Walmart Temperature and Sales Analysis
What This Project Is About I wanted to find out if hotter weather actually changes how much people spend at Walmart. Since temperatures have been rising over time, Walmart was curious whether higher temperatures might affect sales.
So the main question I tried to answer is:
Do higher temperatures causally affect sales?
The Data I used weekly information from 45 different Walmart stores. The data runs from February 2010 through October 2012. For each store and week, I had:
- Weekly sales
- Temperature
- Whether it was a holiday week
- Fuel prices
- CPI (consumer price index)
- Unemployment rate
How I Went About It This project was not as simple as just comparing hot weeks to cold weeks. The problem is that both temperature and sales follow the seasons. If we just look at the raw numbers, it can be misleading.
So I used a method that compares each store to itself over time, while also removing national weekly patterns (like seasonal shopping spikes) using date fixed effects. I also checked a few different versions of the model to make sure the results were robust:
- I tried it without any extra controls
- I added a squared term to see if the relationship is nonlinear
- I checked whether last week’s temperature matters for this week’s sales
- I added store-specific trends to account for different long-run growth patterns across stores
Files in This Folder
Walmart Analysis.qmd– Main Quarto file with all codeWalmart-Analysis.pdf– Final write-up with results and explanationsdata/Walmart_Sales.csv– Original data
If You Want to Run It Yourself Open the .qmd` file in RStudio, make sure you have the packages installed (tidyverse, lubridate, fixest, modelsummary, etc.), and click Render.
What I Found The short answer is: yes, temperature affects sales, but the effect is small.
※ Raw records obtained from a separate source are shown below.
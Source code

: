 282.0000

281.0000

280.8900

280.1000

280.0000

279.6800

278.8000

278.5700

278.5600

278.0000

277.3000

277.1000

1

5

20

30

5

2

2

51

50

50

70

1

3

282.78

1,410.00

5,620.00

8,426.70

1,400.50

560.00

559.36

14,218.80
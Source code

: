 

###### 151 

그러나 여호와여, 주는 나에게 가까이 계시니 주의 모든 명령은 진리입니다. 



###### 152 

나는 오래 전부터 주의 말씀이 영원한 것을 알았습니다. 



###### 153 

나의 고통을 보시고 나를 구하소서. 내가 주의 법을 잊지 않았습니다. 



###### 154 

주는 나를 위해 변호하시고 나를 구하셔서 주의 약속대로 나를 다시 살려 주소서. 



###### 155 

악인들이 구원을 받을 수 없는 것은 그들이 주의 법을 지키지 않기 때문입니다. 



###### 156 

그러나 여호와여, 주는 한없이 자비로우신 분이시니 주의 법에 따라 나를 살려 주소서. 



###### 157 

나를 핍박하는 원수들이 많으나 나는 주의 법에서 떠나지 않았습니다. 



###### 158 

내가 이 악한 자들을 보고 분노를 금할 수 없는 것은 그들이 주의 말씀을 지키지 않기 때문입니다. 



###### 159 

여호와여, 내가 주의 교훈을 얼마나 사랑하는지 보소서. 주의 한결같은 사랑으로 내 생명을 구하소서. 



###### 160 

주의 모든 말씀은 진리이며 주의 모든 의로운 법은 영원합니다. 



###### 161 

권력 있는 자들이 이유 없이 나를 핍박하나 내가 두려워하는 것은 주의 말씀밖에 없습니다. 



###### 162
In the main model, a one degree Fahrenheit increase in temperature is associated with about a 0.2% increase in weekly sales. So if it’s 10°F warmer in one week compared to another, that corresponds to about a 2% increase in sales. The effect is statistically detectable, but its economic magnitude is modest. Holiday spikes are absorbed by the Date fixed effects, and visually they appear much larger than the temperature effect.